Kotzen—standing alongside running mate Meghan Heckelman, UGBC director of student initiatives and LSEHD ’25—spoke about his experience with on-campus advocacy through his work as policy coordinator of the Council for Students with Disabilities (CSD). 

“What we want to do is put diversity, equity, and inclusion at the front stage of our administration and make sure that students’ voices … are heard,” Kotzen, MCAS ’24, said.

Both teams emphasized the importance of expanding support for Boston College’s LGBTQ+ students, particularly by bringing a queer resource center to campus.

“[LGBTQ+ students] have a centralized place to go for support, but they need a physical space,” Nakash said. “Every other marginalized group on this campus has one, and I think they deserve one just as well.”

Heckelman pointed to the lack of a resource center for LGBTQ+ students as a shortcoming of the administration.

“After talking with my colleagues in [GLBTQ+ Leadership Council], I’ve learned that year after year, GLC puts forth a proposal to the administration about a queer resource center,” Heckelman said. “And year after year, it’s denied because our school has prejudice under the guise of religion.”

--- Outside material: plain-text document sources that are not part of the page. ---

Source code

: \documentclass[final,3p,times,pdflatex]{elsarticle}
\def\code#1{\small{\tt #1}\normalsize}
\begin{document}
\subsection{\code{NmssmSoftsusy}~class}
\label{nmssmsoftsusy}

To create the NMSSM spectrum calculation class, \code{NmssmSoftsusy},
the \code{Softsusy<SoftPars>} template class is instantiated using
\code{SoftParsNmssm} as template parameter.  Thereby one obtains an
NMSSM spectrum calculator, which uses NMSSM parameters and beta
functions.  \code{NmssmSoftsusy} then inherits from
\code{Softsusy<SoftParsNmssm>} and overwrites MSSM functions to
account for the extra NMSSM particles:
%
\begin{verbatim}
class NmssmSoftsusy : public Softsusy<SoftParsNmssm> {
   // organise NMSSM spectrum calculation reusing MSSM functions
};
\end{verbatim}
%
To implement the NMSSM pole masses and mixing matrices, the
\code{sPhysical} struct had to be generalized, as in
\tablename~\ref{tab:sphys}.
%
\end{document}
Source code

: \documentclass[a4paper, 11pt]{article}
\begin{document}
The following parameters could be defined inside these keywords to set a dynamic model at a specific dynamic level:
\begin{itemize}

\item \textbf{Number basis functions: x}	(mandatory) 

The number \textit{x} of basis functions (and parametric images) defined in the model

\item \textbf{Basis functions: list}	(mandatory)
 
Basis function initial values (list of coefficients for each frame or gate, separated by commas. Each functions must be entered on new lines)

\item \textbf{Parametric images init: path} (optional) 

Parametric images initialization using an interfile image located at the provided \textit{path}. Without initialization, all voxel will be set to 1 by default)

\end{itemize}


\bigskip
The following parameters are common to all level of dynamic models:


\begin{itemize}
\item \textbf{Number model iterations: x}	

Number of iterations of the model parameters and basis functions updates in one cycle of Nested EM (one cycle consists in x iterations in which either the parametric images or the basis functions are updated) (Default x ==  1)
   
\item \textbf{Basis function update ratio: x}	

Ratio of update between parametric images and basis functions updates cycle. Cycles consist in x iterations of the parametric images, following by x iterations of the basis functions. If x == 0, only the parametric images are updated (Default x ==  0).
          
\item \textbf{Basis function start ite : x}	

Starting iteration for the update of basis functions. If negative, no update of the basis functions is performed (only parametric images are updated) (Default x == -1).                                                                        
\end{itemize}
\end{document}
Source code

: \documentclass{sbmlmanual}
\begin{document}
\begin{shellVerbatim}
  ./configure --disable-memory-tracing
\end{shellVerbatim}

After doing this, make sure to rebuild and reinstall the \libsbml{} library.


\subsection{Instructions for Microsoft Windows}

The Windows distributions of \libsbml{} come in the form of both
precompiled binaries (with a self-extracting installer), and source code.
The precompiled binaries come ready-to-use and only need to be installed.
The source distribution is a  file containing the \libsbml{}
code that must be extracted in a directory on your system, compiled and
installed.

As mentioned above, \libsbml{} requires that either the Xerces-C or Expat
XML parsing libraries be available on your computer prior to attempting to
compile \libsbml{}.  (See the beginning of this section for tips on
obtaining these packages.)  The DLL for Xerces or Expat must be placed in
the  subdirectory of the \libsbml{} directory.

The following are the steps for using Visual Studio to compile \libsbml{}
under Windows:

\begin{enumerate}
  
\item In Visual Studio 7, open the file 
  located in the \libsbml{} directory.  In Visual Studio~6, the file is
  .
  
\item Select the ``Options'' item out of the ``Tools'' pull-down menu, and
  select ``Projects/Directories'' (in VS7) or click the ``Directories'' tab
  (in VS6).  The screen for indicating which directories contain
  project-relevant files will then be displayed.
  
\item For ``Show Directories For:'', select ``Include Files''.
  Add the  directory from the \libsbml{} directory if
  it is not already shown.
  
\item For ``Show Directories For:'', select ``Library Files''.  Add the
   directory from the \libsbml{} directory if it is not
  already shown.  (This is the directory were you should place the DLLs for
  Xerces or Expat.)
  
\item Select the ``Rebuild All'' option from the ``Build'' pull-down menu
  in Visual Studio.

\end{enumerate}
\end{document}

Both teams also stressed the need for more transparency between students and the administration, especially with regard to bias-related incidents against AHANA+ students on campus. 

“One problem affecting AHANA students on campus is just the lack of not only accountability, but the lack of acknowledgement of the problems that they’re going through on campus,” Tewelde said. “And one of that being specifically to bias-related incidents and hate crimes and not having the follow-up.”

Kotzen added that he and Heckelman hope to redefine the relationship between the University and the student body surrounding racially motivated incidents.

“What we’ve learned through talks with ALC is that what the administration wants for the student body to do is define the bias-motivated incident process for them,” Kotzen said. “That’s not a burden that should fall on the students.”

Both teams addressed the needs of students with physical disabilities as well, specifically pointing to the lack of physical accessibility on Upper Campus.

“[Upper] still has a horrible staircase to get up, which could be hard for students, and if you can’t make it up the staircase, there’s a big hill that you have to follow as well,” Nakash said. “We do have Eagle Escort that students can utilize, but there is not one way that every student can use to truly have accessibility on Upper.”

Nakash said if BC does not build a pavilion to make Upper Campus more accessible, one solution she and Tewelde would consider proposing is placing an accessible bus stop on Upper.

Kotzen also suggested bringing increased and more convenient transportation to address the lack of accessibility in Upper Campus. 

“As [Nakash] said, we need to increase Eagle Escort in terms of how we track them, the amount of buses that are wheelchair accessible, and also even installing another road behind Upper Campus as well,” Kotzen said. 

Kotzen highlighted his and Heckelman’s experience working to address DEI issues both within and outside of UGBC.

“We’ll push to make sure that those voices that aren’t being heard are heard, and we believe that, in collaboration with the many councils we’re a part of, we’ll make sure that’s possible,” Kotzen said. 

Nakash said she often feels the term DEI only pertains to certain underrepresented groups on campus, so she further highlighted her goal to advocate for all students and identities on campus.

“We want to ‘Unite the Heights’ to take away the limits as best as possible to make us all have the best experience on the Heights—to make everybody feel at home on the Heights,” Nakash said.